# Now for a little light hearted humor !!!



## Fatenhappy (Jun 23, 2009)

Now the weather is getting hot, whats your opinion of the best ice cream available in DXB and where do we buy it !!!   :clap2:


----------



## Asma_dxb (Mar 24, 2010)

Cold Stone 

It's available almost everywhere. Mall of the emirates. Dubai mall. Atlantis 

Fave flavor: Peanut butter perfection with french vanilla (extra reese chocolate, extra peanut butter)= HEAVEN

aaah just the thought of it makes my mouth water


----------



## Dannysigma (Feb 22, 2009)

I'm a sucker for Marble Slab and Cold Stone. Second (and third) best ice cream I've had, after Cadwalladrs in Wales. Am more than willing to make it my personal project to try out everybody else's recommendations though


----------



## Muhannad (Mar 22, 2010)

Mac Flurry with Oreos ! Favorite since 2001 

Favourite steakhouse/ order? Or am I hijacking your thread faten?


----------



## |James| (Dec 23, 2009)

MacFlurry ? ewwwwwwwwwwwwwwwwwwwwwwwwwwwwwwwwwwwww

no wait

ewwwwwwwwwwwwwwwwwwwwwwwwwwwwwwwwwwwww fu****G eeeeeeeeeeeeeeeeeeeewwwwwwwwwwwwwwwwwwwwwwwwwwwwwwwwwwwwwwwwwwwwwwwwwwwwwwwwwwwwwwwwwwwwwwwwwwwwwwwwwwwwwwwwwwwwwwwwwwwwwwwwwwwwwwwwwwwwwwwwwwwwwwwwwwwwwwwwwwwwwwwwwwwwwwwwwwwwwwwwwwwwwwwwwww


----------



## Jynxgirl (Nov 27, 2009)

All the ice cream I get here, is just off a bit. I think maybe its because of the milk? Can not put my finger on it, but its just a bit off.


----------



## Fatenhappy (Jun 23, 2009)

Hey Jynx ..... have had ice cream in both Dallas and Fort Worth up until last year before coming over here .... which I believe is your old stompin' ground .... so whats your favorite back home ..... surely there's something here that hits the spot ...


----------



## oh! (Feb 24, 2010)

Haagen Dasz Belgian Chocolate and Dark Chocolate from the ice cream shop next to Magnolias in Bloomingdales


----------



## Andy Capp (Oct 5, 2008)

Strangely enough, Ben & Jerries Phish Phood. Well I do like sushi.....


----------



## Elphaba (Jan 24, 2008)

Amateurs! 

After several years of extensive study of this subject in Dubai, I can assure you that the best ice creams are:

*Wafi Gourmet* - made in house and natural fruit flavours (best in Wafi Centre, although they also have a branch in Dubai Mall)

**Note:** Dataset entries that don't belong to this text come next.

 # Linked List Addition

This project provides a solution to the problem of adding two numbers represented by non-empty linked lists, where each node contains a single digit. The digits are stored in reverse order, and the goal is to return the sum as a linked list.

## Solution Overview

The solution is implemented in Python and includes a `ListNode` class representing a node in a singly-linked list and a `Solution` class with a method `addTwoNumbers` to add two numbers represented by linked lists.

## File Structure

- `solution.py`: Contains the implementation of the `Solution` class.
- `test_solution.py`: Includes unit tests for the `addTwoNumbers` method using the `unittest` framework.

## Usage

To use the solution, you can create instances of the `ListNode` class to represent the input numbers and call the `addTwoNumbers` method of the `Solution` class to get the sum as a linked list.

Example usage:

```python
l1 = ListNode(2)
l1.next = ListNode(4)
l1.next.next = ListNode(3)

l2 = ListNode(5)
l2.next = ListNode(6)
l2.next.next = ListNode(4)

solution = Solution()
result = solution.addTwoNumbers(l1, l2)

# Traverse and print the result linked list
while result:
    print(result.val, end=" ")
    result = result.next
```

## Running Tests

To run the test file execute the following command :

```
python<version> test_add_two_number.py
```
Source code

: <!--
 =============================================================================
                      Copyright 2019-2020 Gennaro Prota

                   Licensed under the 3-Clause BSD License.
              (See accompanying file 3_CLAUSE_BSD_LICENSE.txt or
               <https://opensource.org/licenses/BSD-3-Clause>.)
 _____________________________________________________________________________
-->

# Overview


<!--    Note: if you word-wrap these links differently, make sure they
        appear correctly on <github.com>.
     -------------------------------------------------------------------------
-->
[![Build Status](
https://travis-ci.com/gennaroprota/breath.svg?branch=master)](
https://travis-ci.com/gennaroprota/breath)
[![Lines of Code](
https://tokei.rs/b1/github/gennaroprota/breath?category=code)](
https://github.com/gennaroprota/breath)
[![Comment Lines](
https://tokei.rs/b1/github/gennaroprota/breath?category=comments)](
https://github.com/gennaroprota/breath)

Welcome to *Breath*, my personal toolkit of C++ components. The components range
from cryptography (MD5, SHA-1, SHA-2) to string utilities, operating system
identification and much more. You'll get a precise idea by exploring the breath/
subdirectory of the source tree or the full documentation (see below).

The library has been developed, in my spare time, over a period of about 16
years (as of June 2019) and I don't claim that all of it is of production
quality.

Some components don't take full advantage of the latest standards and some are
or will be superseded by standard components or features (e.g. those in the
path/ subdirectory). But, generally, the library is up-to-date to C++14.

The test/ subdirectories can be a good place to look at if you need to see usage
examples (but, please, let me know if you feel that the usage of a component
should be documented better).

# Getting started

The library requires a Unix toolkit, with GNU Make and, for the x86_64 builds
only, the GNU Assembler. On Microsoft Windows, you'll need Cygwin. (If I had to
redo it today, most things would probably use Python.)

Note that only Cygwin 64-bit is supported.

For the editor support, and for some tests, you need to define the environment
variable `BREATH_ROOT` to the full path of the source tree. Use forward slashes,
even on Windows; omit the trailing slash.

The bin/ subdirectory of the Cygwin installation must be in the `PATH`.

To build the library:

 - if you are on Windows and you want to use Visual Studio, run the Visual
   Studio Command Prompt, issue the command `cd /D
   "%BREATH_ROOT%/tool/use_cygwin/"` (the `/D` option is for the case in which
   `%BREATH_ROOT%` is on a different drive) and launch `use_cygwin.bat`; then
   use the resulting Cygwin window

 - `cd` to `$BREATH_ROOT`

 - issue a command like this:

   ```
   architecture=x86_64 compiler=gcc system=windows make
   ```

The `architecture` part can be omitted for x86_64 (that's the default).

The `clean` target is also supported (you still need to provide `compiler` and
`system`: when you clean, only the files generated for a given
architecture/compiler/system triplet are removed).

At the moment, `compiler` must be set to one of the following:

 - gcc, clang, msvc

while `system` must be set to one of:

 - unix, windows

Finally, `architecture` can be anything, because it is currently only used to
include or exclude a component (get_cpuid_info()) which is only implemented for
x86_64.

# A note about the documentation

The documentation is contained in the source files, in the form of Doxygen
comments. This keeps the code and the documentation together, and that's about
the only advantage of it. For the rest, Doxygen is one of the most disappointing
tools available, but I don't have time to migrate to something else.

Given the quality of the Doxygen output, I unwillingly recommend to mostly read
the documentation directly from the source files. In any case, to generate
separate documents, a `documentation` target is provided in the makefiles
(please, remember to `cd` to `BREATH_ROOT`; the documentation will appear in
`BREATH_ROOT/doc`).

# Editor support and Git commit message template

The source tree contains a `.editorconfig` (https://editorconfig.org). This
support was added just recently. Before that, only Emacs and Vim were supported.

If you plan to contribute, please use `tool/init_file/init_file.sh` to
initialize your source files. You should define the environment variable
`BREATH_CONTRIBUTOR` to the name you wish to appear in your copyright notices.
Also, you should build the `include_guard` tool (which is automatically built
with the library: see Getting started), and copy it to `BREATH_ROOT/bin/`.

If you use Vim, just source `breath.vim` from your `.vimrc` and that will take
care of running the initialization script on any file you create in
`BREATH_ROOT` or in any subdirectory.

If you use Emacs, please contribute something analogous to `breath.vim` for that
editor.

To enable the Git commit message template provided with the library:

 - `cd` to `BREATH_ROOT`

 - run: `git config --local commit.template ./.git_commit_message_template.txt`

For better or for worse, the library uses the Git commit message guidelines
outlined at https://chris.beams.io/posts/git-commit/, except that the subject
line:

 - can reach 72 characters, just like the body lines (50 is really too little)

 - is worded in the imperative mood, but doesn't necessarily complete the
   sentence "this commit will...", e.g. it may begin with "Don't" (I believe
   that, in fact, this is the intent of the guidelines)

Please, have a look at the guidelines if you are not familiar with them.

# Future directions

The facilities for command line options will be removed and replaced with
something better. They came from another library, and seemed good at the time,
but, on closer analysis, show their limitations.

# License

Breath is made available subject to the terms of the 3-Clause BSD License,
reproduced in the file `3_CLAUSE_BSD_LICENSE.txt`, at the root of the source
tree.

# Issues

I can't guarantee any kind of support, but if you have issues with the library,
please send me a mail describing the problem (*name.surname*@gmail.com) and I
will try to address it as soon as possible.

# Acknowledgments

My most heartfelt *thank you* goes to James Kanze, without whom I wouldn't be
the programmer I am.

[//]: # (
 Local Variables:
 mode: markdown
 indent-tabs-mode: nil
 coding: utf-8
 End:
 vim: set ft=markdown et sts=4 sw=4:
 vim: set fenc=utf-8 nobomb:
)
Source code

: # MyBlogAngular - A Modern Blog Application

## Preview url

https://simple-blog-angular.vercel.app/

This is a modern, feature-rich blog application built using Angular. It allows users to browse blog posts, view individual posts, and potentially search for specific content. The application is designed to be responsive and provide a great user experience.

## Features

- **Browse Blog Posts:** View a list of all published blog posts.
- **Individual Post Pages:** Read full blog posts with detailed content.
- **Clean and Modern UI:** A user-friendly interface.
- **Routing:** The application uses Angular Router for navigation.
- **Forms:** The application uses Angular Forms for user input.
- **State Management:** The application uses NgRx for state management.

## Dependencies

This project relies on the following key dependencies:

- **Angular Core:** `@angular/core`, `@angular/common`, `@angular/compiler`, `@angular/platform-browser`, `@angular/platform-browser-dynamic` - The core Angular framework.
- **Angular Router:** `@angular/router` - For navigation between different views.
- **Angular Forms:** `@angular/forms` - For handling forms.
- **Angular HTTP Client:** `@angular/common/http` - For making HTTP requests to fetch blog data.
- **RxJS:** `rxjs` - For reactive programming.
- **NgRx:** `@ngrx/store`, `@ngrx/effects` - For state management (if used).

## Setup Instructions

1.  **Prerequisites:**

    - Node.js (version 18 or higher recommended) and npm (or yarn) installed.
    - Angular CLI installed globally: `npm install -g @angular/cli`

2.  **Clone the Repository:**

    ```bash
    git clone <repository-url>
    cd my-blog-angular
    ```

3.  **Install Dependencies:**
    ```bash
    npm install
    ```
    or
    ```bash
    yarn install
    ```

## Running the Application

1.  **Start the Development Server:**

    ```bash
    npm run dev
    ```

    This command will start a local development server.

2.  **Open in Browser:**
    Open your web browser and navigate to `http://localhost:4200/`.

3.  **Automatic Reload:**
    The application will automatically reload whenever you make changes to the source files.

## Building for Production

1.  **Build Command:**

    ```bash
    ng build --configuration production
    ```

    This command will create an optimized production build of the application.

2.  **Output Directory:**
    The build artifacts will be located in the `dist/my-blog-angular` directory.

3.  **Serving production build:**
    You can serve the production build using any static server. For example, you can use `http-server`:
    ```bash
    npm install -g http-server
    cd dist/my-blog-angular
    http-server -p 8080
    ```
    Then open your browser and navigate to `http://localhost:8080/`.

*Morellis* - UK company. Has a stand in Dubai Mall (on ground floor, close to Wafi Gourmet). Their hazelnut & pistachio flavours are heavenly. I have already completed 2 loyaly cards!

Enjoy!! 

-


----------



## oh! (Feb 24, 2010)

Elphaba said:


> I have already completed 2 loyaly cards! -


Someone has a major sweet-tooth


----------



## Jynxgirl (Nov 27, 2009)

Fatenhappy said:


> Hey Jynx ..... have had ice cream in both Dallas and Fort Worth up until last year before coming over here .... which I believe is your old stompin' ground .... so whats your favorite back home ..... surely there's something here that hits the spot ...


There is a local creamery in my area in Texas that makes a cheesecake icecream. LOVE IT. 

Something is just differnt with the ice cream here. Even the 'home' big box ice creams do not taste quite right. They are not bad, but its just a different taste.


----------



## Fatenhappy (Jun 23, 2009)

Elphaba said:


> Amateurs!
> 
> After several years of extensive study of this subject in Dubai, I can assure you that the best ice creams are:
> 
> ...


Gotta have a fat attack on these toose! So yet to try !!! Yummo!


----------



## Dannysigma (Feb 22, 2009)

Fatenhappy said:


> Gotta have a fat attack on these toose! So yet to try !!! Yummo!


There is also a Wafi Gourmet in Festival City the other side of the little man-made canal bit.


----------